Stored data entries:
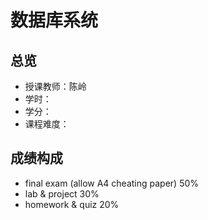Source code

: # 数据库系统

## 总览

- 授课教师：陈岭
- 学时：
- 学分：
- 课程难度：

## 成绩构成

- final exam (allow A4 cheating paper) 50%
- lab & project 30%
- homework & quiz 20%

(Exercise requirements): If the data includes images, skip them and copy every line exactly.

(Exercise result):
Source code

: # 数据库系统

## 总览

- 授课教师：陈岭
- 学时：
- 学分：
- 课程难度：

## 成绩构成

- final exam (allow A4 cheating paper) 50%
- lab & project 30%
- homework & quiz 20%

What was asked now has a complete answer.